Document images with source code:
*** Block opens ***
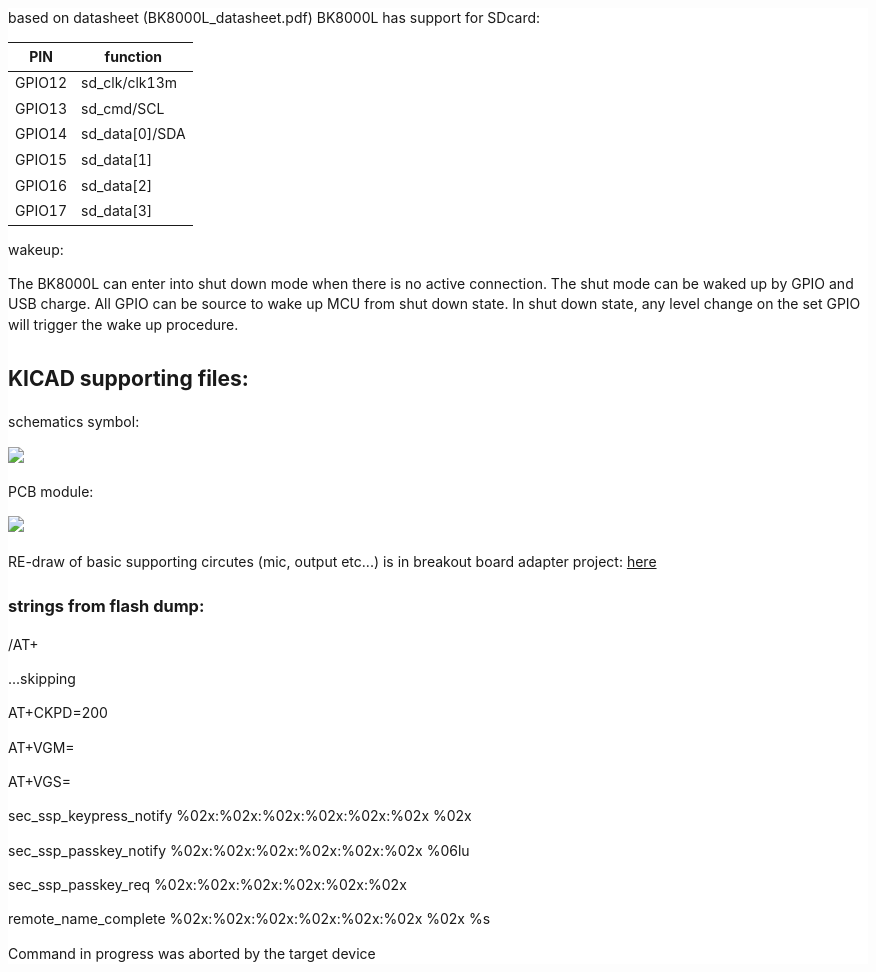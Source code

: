 based on datasheet (BK8000L_datasheet.pdf) BK8000L has support for SDcard:

| PIN |function|
|-----------|------------|
| GPIO12 |sd_clk/clk13m|
| GPIO13 |sd_cmd/SCL|
| GPIO14 |sd_data[0]/SDA|
| GPIO15 |sd_data[1]|
| GPIO16 |sd_data[2]|
| GPIO17 |sd_data[3]|

wakeup:

The BK8000L can enter into shut down mode when there is no active connection. The shut mode can be waked up by GPIO and USB charge.
All GPIO can be source to wake up MCU from shut down state. In shut down state, any level change on the set GPIO will trigger the wake up procedure.

## KICAD supporting files:

schematics symbol:

<a href="https://github.com/tomaskovacik/kicad-library/tree/master/library/"><img src="https://raw.githubusercontent.com/tomaskovacik/kicad-library/master/library/datasheet/F-6188_BK8000L/F-6188_schematics_symbol.png"><a/>

PCB module:

<a href="https://github.com/tomaskovacik/kicad-library/tree/master/bluetooth.pretty"><img src="https://raw.githubusercontent.com/tomaskovacik/kicad-library/master/library/datasheet/F-6188_BK8000L/F-6188_PCB_module.png"><a/>

RE-draw of basic supporting circutes (mic, output etc...) is in breakout board adapter project: <a href="">here</a>

### strings from flash dump:

/AT+

...skipping

AT+CKPD=200

AT+VGM=

AT+VGS=

sec_ssp_keypress_notify %02x:%02x:%02x:%02x:%02x:%02x %02x

sec_ssp_passkey_notify %02x:%02x:%02x:%02x:%02x:%02x %06lu

sec_ssp_passkey_req %02x:%02x:%02x:%02x:%02x:%02x

remote_name_complete %02x:%02x:%02x:%02x:%02x:%02x %02x %s

Command in progress was aborted by the target device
*** Block closes ***
Your instructions: Every line above should be repeated exactly; pictures stay out of the copy.

Solution for this problem:
Source code

: based on datasheet (BK8000L_datasheet.pdf) BK8000L has support for SDcard:

| PIN |function|
|-----------|------------|
| GPIO12 |sd_clk/clk13m|
| GPIO13 |sd_cmd/SCL|
| GPIO14 |sd_data[0]/SDA|
| GPIO15 |sd_data[1]|
| GPIO16 |sd_data[2]|
| GPIO17 |sd_data[3]|

wakeup:

The BK8000L can enter into shut down mode when there is no active connection. The shut mode can be waked up by GPIO and USB charge.
All GPIO can be source to wake up MCU from shut down state. In shut down state, any level change on the set GPIO will trigger the wake up procedure.

## KICAD supporting files:

schematics symbol:

<a href="https://github.com/tomaskovacik/kicad-library/tree/master/library/"><img src="https://raw.githubusercontent.com/tomaskovacik/kicad-library/master/library/datasheet/F-6188_BK8000L/F-6188_schematics_symbol.png"><a/>

PCB module:

<a href="https://github.com/tomaskovacik/kicad-library/tree/master/bluetooth.pretty"><img src="https://raw.githubusercontent.com/tomaskovacik/kicad-library/master/library/datasheet/F-6188_BK8000L/F-6188_PCB_module.png"><a/>

RE-draw of basic supporting circutes (mic, output etc...) is in breakout board adapter project: <a href="">here</a>

### strings from flash dump:

/AT+

...skipping

AT+CKPD=200

AT+VGM=

AT+VGS=

sec_ssp_keypress_notify %02x:%02x:%02x:%02x:%02x:%02x %02x

sec_ssp_passkey_notify %02x:%02x:%02x:%02x:%02x:%02x %06lu

sec_ssp_passkey_req %02x:%02x:%02x:%02x:%02x:%02x

remote_name_complete %02x:%02x:%02x:%02x:%02x:%02x %02x %s

Command in progress was aborted by the target device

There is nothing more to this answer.